If you’re choosing between going to a masters/phd or YC, then you’re in the right place. Or if you got laid off from a FAANG and looking for something fun to do while your severance lasts, doing a YC startup will beat other things you could add to your resume during this time.

And if it works, great you’re on your way to something cool. If it doesn’t, then at least you had a fun gap quarter.

But the people who really build successful companies don’t need any of this stuff. If you’ve got traction, VCs will find you.

~15 years ago I really wanted to get into YC. Now I realize that was because I wanted to be a founder more than I wanted to build a successful business. These days I focus on making the money machine go brrr and that's been working much better for me.


It's geared towards people who want to become wealthy, and are willing to take the risk that it needs to get there.

500k is enough to get you by for a few years at least, even in the bay area. You might not be able to afford champagne at the club every weekend, though.


So it is kind of geared towards wealthy people?

In the sense that everybody with an established career in this field is "wealthy" relative to most other working people in the economy, yes.


Others have given good answers, but what I meant here was you got to have a certain appetite for risk, (naive?) confidence in your abilities, few family/monetary obligations, willingness to go to the extremes, and at least a bit of disdain/boredom in your current job.


If you haven't quit your job and aren't working on full-time don't apply to YC.

The partners have said on many occasions it's a major red flag for them.


So it is like a “by rich people, for rich people (or a rich safety net)” deal?


I know someone who was in a recent batch.

He said that 95% of the batch are between 20 and 30, mostly AI and mostly US.

There are exceptions to the rule but let's not pretend there isn't a YC thesis.

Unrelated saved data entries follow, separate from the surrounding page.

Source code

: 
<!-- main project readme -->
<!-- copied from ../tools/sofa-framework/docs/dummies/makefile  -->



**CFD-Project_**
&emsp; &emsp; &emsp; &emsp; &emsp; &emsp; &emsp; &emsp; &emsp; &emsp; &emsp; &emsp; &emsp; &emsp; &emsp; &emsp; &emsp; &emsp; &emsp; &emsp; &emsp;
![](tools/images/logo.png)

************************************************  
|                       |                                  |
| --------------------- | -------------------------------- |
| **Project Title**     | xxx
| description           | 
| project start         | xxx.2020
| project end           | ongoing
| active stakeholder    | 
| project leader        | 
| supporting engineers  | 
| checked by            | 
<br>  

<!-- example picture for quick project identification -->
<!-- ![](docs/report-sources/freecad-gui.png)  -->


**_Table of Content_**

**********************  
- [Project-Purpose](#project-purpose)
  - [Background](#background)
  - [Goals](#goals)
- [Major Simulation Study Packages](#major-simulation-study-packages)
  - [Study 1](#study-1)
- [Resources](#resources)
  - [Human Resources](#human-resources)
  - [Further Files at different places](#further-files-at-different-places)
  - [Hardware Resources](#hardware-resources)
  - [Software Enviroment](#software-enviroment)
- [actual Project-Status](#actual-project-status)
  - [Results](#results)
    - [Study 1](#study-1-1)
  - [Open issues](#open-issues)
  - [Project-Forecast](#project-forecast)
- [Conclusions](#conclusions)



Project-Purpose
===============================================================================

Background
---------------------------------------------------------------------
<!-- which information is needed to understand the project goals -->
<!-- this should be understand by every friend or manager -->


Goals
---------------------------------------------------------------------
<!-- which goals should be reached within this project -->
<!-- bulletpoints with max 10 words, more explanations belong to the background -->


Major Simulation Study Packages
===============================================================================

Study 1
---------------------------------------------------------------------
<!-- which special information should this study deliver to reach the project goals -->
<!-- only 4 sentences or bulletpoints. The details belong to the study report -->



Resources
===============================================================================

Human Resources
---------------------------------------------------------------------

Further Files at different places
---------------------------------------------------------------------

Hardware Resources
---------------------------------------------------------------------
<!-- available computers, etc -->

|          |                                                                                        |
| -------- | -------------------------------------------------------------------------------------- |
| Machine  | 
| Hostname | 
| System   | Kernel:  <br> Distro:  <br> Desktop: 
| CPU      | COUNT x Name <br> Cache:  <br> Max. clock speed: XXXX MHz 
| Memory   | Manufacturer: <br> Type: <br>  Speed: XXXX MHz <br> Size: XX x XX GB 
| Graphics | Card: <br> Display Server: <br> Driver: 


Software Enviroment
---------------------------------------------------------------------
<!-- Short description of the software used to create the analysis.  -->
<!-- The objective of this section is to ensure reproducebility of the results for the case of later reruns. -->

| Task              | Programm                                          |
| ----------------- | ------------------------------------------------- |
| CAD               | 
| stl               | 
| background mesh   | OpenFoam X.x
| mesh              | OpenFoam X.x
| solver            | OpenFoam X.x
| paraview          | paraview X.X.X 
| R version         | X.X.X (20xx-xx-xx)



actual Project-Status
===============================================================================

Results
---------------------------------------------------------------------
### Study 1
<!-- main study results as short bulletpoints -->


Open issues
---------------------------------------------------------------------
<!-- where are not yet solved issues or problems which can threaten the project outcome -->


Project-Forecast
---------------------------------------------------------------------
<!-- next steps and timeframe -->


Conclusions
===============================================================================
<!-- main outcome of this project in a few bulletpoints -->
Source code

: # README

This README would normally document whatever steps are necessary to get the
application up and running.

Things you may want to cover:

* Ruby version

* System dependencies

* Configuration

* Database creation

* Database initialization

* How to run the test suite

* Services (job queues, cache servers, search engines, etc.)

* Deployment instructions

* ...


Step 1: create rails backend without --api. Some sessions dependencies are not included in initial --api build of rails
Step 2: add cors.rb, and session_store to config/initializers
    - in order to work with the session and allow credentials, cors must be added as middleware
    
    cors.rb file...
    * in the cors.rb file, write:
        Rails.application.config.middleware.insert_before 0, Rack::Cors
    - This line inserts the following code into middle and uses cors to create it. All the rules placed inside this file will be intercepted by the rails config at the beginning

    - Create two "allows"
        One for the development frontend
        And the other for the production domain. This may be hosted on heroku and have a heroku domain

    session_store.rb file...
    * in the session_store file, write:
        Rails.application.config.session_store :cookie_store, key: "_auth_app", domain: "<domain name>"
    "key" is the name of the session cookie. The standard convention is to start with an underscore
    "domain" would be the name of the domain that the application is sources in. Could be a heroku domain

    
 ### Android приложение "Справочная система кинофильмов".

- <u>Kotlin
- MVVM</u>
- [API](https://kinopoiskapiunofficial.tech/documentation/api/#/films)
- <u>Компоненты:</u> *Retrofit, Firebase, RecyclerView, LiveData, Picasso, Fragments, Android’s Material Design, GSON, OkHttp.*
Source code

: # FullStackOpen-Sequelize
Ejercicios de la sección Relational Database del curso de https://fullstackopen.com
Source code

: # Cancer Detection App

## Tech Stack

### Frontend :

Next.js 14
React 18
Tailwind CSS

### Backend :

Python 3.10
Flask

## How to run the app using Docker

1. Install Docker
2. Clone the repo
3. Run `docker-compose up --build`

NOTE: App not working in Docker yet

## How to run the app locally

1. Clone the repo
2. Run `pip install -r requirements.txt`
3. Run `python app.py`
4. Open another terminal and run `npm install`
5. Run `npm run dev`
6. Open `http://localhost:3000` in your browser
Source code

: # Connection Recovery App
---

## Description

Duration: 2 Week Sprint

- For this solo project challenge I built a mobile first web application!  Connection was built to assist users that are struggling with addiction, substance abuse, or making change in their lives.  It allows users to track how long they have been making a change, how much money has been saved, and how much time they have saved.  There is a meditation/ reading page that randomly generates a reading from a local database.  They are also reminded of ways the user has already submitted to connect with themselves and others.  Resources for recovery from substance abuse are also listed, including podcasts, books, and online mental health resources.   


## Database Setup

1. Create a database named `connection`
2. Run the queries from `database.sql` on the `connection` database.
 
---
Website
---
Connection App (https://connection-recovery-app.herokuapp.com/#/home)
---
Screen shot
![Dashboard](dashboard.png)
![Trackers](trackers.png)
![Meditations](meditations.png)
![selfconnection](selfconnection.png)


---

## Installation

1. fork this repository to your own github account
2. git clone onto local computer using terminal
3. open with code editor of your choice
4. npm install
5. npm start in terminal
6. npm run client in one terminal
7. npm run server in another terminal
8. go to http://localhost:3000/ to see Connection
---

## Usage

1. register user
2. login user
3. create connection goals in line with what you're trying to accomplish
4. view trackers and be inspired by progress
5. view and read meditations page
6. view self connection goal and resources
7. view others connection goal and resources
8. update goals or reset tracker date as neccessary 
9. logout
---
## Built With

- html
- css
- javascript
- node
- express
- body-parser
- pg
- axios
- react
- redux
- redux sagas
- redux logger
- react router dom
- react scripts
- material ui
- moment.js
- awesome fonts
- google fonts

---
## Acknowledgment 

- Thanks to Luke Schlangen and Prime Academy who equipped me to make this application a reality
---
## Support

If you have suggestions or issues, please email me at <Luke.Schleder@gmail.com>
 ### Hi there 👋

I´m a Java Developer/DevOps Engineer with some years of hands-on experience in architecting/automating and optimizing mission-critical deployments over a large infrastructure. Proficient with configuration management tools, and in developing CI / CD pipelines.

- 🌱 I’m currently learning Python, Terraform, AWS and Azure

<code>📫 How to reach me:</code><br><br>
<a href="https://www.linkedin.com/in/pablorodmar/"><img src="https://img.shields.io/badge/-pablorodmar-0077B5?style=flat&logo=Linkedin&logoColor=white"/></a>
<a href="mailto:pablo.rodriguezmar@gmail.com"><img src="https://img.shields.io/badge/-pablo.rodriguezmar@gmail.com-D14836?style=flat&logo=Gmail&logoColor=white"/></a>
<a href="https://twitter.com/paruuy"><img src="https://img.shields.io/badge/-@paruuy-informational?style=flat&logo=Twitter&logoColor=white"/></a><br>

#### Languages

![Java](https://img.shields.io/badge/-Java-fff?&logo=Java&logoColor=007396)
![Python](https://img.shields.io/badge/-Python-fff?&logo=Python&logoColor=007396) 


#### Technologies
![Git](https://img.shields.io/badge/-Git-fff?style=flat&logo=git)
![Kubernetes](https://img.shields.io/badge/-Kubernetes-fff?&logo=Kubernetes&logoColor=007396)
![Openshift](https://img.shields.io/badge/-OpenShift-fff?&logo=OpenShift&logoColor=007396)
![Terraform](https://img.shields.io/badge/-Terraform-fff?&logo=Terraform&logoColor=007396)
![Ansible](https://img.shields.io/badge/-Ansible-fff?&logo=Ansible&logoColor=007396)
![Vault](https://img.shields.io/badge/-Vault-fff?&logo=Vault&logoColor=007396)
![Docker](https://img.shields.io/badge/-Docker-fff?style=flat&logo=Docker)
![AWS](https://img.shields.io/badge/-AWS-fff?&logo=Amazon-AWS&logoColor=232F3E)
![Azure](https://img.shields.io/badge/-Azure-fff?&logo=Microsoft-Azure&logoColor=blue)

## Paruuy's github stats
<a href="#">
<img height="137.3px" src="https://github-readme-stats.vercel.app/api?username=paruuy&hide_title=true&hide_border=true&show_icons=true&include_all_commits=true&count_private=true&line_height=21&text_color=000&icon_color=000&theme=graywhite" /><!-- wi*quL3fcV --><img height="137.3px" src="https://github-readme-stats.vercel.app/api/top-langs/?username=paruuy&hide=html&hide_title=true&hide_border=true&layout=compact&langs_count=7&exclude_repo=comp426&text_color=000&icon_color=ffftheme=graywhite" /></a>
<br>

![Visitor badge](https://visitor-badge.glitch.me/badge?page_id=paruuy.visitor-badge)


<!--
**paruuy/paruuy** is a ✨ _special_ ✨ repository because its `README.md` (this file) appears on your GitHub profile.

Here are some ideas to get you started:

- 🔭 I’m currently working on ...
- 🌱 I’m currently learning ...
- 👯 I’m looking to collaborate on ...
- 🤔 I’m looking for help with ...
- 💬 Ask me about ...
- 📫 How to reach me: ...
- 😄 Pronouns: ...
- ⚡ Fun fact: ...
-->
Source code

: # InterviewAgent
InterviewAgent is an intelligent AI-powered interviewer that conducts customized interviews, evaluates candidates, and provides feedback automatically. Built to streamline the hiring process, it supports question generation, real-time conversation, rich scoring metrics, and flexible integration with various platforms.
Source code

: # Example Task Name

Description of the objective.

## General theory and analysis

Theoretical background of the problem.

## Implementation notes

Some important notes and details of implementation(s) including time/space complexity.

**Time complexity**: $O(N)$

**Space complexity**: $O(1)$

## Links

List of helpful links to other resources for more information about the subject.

Great advice! The other thing I'd add is to get at least 4-5 YC alum to review your application in a Google doc and do practice interviews with them if you make it to the next round. Also, if you have friends who've done YC before, get them to recommend you!


Yeah, that's good advice. I will add it to the doc. Thanks!


Go to ivy league school + ai

raising pre-seed venture capital is more similar to getting hired at an investment bank (as an entry level/post mba banker) than it is to starting a company


This mindset is tiresome, especially seeing it on Hacker News...

I literally went to the cheapest state school in rural Pennsylvania and still was accepted into YC. My co-founder didn't even finish college, at some point I think people just want to make excuses.

Also — I don't understand your second point. It's an accelerator. Capital is part and parcel when it comes to accelerating.


I live in NYC and know a ton of founders. its just the facts. people certainly get funded outside the normal background, but probably 70% of early stage funding goes to the same types of people


It's a fairly safe bet if you're trying to minimize your risk as much as possible. Sure it lacks imagination and you probably miss out on the true outliers but most Vcs are really conservative risk averse investors no matter what they say.


Fancy schools are just a way to get pre-vetted candidates.

If you aren’t pre-vetted, it doesn’t mean you’re worse, it just means vetting you is more work and has more risk.


Fancy schools might indeed, coincidentally, vet founders for the same things these particular investors are looking for.

For example, wealthy family safety net for extended risk-taking, connections for finding customers and partners and investors, confidence of founders in asserting will over hires, and appealing to class-based beliefs of other investors.

But since most of us aren't investors, this isn't to say that fancy schools vet for, say, hires.

While I generally like and respect the people I've known who happened to attend fancy schools, I've learned not to pay much attention to what schools someone attended.


What year was your class?

Just because it’s tiresome doesn’t make it untrue in this “era”.

This is not a bag on YC, but yesteryear’s “web store”, begot “social”, begot “blockchain”, begot “ai” and today’s private markets are more conservative for Seed and A rounds.